* INSTRUCTIONS TO FOLLOW
From the listing below, reproduce word for word the part that opens with the line containing "4. Create and" and closes with the line containing "decoding is complete"; reproduce nothing else.

* ENTRIES PROVIDED
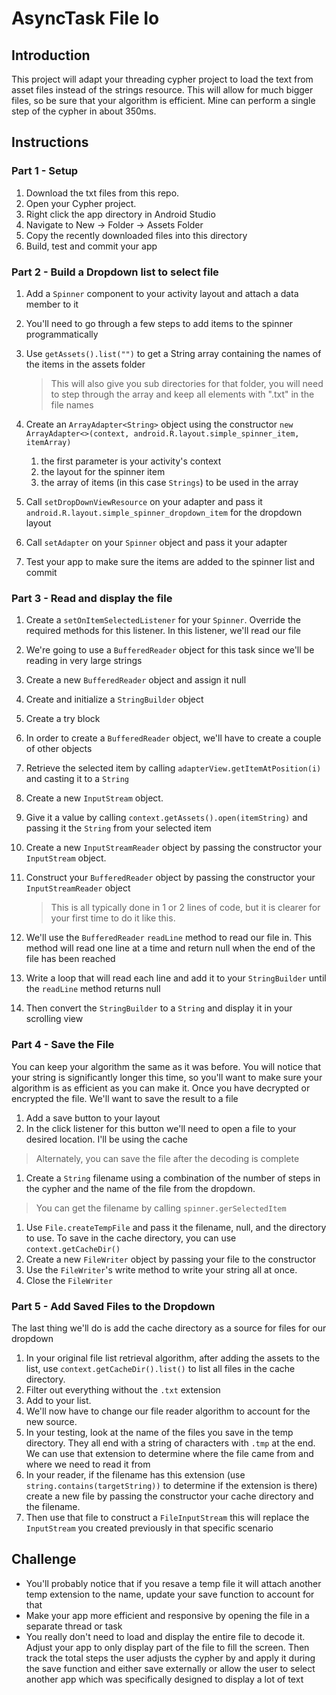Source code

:# AsyncTask File Io

## Introduction

This project will adapt your threading cypher project to load the text from asset files instead of the strings resource. This will allow for much bigger files, so be sure that your algorithm is efficient. Mine can perform a single step of the cypher in about 350ms.

## Instructions

### Part 1 - Setup

1. Download the txt files from this repo.
2. Open your Cypher project.
3. Right click the app directory in Android Studio
4. Navigate to New -> Folder -> Assets Folder
5. Copy the recently downloaded files into this directory
6. Build, test and commit your app

### Part 2 - Build a Dropdown list to select file

1. Add a `Spinner` component to your activity layout and attach a data member to it

2. You'll need to go through a few steps to add items to the spinner programmatically

3. Use `getAssets().list("")` to get a String array containing the names of the items in the assets folder

   > This will also give you sub directories for that folder, you will need to step through the array and keep all elements with ".txt" in the file names

4. Create an `ArrayAdapter<String>` object using the constructor `new ArrayAdapter<>(context, android.R.layout.simple_spinner_item, itemArray)`

   1. the first parameter is your activity's context
   2. the layout for the spinner item
   3. the array of items (in this case `Strings`) to be used in the array

5. Call `setDropDownViewResource` on your adapter and pass it `android.R.layout.simple_spinner_dropdown_item` for the dropdown layout

6. Call `setAdapter` on your `Spinner` object and pass it your adapter

7. Test your app to make sure the items are added to the spinner list and commit

### Part 3 - Read and display the file

1. Create a `setOnItemSelectedListener` for your `Spinner`. Override the required methods for this listener. In this listener, we'll read our file

2. We're going to use a `BufferedReader` object for this task since we'll be reading in very large strings

3. Create a new `BufferedReader` object and assign it null

4. Create and initialize a `StringBuilder` object

5. Create a try block

6. In order to create a `BufferedReader` object, we'll have to create a couple of other objects

7. Retrieve the selected item by calling `adapterView.getItemAtPosition(i)` and casting it to a `String`

8. Create a new `InputStream` object.

9. Give it a value by calling `context.getAssets().open(itemString)` and passing it the `String` from your selected item 

10. Create a new `InputStreamReader` object by passing the constructor your `InputStream` object. 

11. Construct your `BufferedReader` object by passing the constructor your `InputStreamReader` object

    > This is all typically done in 1 or 2 lines of code, but it is clearer for your first time to do it like this.

12. We'll use the `BufferedReader` `readLine` method to read our file in. This method will read one line at a time and return null when the end of the file has been reached

13. Write a loop that will read each line and add it to your `StringBuilder` until the `readLine` method returns null

14. Then convert the `StringBuilder` to a `String` and display it in your scrolling view

### Part 4 - Save the File

You can keep your algorithm the same as it was before. You will notice that your string is significantly longer this time, so you'll want to make sure your algorithm is as efficient as you can make it. Once you have decrypted or encrypted the file. We'll want to save the result to a file

1. Add a save button to your layout
2. In the click listener for this button we'll need to open a file to your desired location. I'll be using the cache

> Alternately, you can save the file after the decoding is complete

1. Create a `String` filename using a combination of the number of steps in the cypher and the name of the file from the dropdown.

> You can get the filename by calling `spinner.gerSelectedItem`

1. Use `File.createTempFile` and pass it the filename, null, and the directory to use. To save in the cache directory, you can use `context.getCacheDir()`
2. Create a new `FileWriter` object by passing your file to the constructor
3. Use the `FileWriter`'s write method to write your string all at once.
4. Close the `FileWriter`

### Part 5 - Add Saved Files to the Dropdown

The last thing we'll do is add the cache directory as a source for files for our dropdown

1. In your original file list retrieval algorithm, after adding the assets to the list, use `context.getCacheDir().list()` to list all files in the cache directory.
2. Filter out everything without the `.txt` extension
3. Add to your list.
4. We'll now have to change our file reader algorithm to account for the new source.
5. In your testing, look at the name of the files you save in the temp directory. They all end with a string of characters with `.tmp` at the end. We can use that extension to determine where the file came from and where we need to read it from
6. In your reader, if the filename has this extension (use `string.contains(targetString))` to determine if the extension is there) create a new file by passing the constructor your cache directory and the filename.
7. Then use that file to construct a `FileInputStream` this will replace the `InputStream` you created previously in that specific scenario

## Challenge

- You'll probably notice that if you resave a temp file it will attach another temp extension to the name, update your save function to account for that
- Make your app more efficient and responsive by opening the file in a separate thread or task
- You really don't need to load and display the entire file to decode it. Adjust your app to only display part of the file to fill the screen. Then track the total steps the user adjusts the cypher by and apply it during the save function and either save externally or allow the user to select another app which was specifically designed to display a lot of text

* RESPONSE
4. Create and initialize a `StringBuilder` object

5. Create a try block

6. In order to create a `BufferedReader` object, we'll have to create a couple of other objects

7. Retrieve the selected item by calling `adapterView.getItemAtPosition(i)` and casting it to a `String`

8. Create a new `InputStream` object.

9. Give it a value by calling `context.getAssets().open(itemString)` and passing it the `String` from your selected item 

10. Create a new `InputStreamReader` object by passing the constructor your `InputStream` object. 

11. Construct your `BufferedReader` object by passing the constructor your `InputStreamReader` object

    > This is all typically done in 1 or 2 lines of code, but it is clearer for your first time to do it like this.

12. We'll use the `BufferedReader` `readLine` method to read our file in. This method will read one line at a time and return null when the end of the file has been reached

13. Write a loop that will read each line and add it to your `StringBuilder` until the `readLine` method returns null

14. Then convert the `StringBuilder` to a `String` and display it in your scrolling view

### Part 4 - Save the File

You can keep your algorithm the same as it was before. You will notice that your string is significantly longer this time, so you'll want to make sure your algorithm is as efficient as you can make it. Once you have decrypted or encrypted the file. We'll want to save the result to a file

1. Add a save button to your layout
2. In the click listener for this button we'll need to open a file to your desired location. I'll be using the cache

> Alternately, you can save the file after the decoding is complete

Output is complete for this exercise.